DATA SUPPLIED:
+-------+

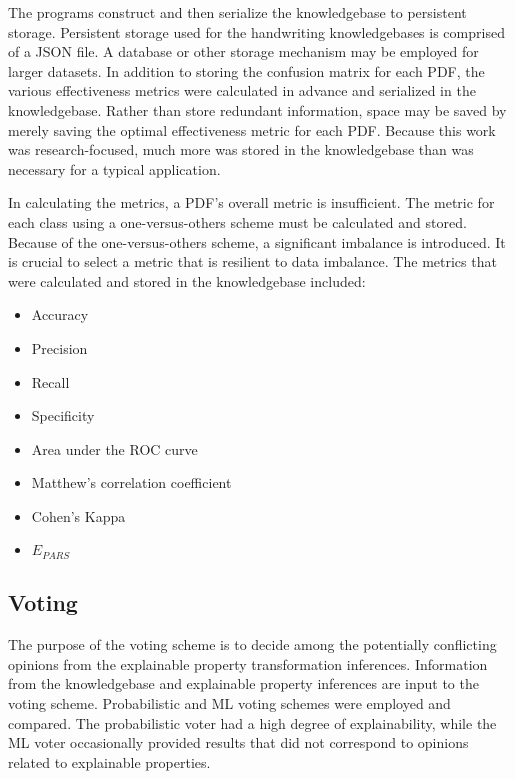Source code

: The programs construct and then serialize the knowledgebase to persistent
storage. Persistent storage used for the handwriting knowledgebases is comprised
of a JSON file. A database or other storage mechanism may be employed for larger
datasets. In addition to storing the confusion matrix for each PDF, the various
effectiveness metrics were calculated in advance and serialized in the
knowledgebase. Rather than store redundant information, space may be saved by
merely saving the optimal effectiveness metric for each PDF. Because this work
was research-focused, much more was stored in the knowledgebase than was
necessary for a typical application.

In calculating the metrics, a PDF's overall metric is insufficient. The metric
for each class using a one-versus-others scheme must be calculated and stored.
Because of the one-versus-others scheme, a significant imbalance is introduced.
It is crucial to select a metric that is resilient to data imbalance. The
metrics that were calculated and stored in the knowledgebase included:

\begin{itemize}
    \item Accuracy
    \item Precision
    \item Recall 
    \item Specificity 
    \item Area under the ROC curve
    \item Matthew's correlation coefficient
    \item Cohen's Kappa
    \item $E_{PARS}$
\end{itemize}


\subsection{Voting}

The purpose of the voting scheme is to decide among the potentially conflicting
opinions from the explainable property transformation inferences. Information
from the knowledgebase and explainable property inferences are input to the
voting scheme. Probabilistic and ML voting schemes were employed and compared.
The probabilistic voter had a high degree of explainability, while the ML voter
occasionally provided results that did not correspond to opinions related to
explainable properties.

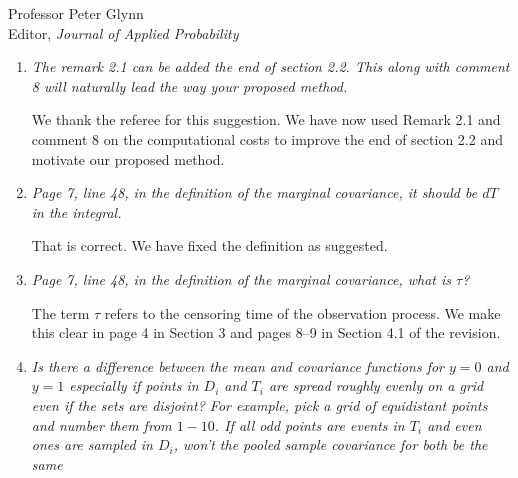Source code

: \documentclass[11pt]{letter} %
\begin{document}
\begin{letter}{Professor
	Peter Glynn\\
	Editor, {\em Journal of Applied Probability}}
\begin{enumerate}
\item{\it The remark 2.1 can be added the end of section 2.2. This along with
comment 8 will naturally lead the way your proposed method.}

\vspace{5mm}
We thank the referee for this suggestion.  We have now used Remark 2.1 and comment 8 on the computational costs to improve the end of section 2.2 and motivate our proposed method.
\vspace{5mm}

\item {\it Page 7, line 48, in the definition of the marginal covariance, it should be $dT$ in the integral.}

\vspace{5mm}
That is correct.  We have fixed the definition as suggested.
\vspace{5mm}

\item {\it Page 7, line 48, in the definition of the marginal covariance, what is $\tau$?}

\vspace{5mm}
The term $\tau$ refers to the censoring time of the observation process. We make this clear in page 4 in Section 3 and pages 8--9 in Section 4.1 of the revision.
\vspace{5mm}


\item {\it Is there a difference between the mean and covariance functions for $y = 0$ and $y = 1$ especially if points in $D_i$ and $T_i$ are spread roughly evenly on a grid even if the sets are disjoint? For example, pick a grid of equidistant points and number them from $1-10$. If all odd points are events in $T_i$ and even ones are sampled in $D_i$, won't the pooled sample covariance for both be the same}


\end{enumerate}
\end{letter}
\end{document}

+-------+

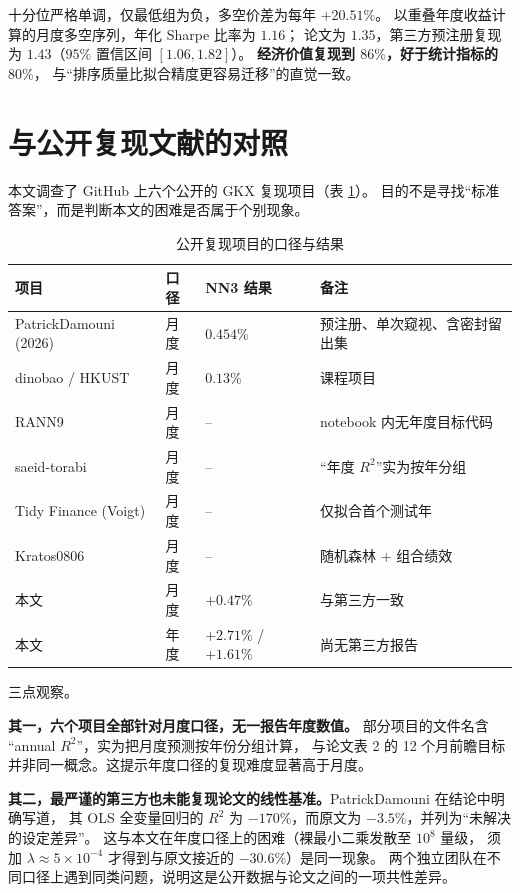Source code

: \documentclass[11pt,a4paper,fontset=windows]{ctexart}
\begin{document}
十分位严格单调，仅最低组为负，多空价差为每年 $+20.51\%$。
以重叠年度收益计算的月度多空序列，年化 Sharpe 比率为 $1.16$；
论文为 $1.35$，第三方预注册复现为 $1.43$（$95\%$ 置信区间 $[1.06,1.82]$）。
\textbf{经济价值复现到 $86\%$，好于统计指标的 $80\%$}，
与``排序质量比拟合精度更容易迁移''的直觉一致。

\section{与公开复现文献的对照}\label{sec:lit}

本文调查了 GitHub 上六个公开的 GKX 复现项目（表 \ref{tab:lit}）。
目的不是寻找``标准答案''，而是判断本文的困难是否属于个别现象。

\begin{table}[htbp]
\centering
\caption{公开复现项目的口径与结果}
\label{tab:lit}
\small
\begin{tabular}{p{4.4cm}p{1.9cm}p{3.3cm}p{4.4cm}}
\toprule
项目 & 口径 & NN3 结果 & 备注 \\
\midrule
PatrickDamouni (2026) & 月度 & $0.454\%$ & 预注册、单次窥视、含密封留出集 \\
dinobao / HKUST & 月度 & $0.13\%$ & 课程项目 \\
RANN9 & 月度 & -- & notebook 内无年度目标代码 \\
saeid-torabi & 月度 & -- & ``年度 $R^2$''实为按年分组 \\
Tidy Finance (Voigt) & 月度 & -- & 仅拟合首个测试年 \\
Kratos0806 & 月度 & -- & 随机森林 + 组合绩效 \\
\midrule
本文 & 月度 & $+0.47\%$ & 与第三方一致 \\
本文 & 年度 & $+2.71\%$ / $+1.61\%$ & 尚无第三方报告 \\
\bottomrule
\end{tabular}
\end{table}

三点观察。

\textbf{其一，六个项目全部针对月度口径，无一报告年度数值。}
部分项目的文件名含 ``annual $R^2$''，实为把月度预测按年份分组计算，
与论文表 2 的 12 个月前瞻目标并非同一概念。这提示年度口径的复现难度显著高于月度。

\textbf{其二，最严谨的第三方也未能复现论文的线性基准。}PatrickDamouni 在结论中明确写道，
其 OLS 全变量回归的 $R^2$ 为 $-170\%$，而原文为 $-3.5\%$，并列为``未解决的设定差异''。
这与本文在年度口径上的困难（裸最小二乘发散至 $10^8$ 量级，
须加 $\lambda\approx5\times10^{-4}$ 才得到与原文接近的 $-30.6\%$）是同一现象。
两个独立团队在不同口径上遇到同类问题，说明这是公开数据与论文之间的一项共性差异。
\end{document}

+-------+

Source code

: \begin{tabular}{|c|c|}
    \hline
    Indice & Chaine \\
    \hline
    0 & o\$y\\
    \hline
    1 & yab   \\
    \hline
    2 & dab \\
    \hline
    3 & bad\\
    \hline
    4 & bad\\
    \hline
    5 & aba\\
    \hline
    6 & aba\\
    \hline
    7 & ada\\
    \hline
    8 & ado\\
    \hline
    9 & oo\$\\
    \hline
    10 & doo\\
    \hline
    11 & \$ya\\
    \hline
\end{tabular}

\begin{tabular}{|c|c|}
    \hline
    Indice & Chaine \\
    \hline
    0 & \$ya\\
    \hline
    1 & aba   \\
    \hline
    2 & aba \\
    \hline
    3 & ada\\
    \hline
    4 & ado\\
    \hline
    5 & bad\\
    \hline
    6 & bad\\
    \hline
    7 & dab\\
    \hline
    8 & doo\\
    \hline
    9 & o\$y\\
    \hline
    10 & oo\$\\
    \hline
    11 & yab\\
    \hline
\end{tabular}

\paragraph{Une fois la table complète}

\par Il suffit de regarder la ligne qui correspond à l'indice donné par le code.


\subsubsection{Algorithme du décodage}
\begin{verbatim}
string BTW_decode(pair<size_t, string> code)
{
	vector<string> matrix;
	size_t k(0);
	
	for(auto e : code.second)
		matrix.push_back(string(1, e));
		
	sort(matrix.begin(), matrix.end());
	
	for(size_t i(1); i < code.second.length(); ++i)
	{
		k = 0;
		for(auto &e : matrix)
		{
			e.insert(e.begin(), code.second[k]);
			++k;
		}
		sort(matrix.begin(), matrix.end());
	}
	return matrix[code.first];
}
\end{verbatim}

+-------+

TASK DESCRIPTION:
Write out every line of the entries that holds the word "auto".

RESPONSE TO THIS EXERCISE:
	for(auto e : code.second)
		for(auto &e : matrix)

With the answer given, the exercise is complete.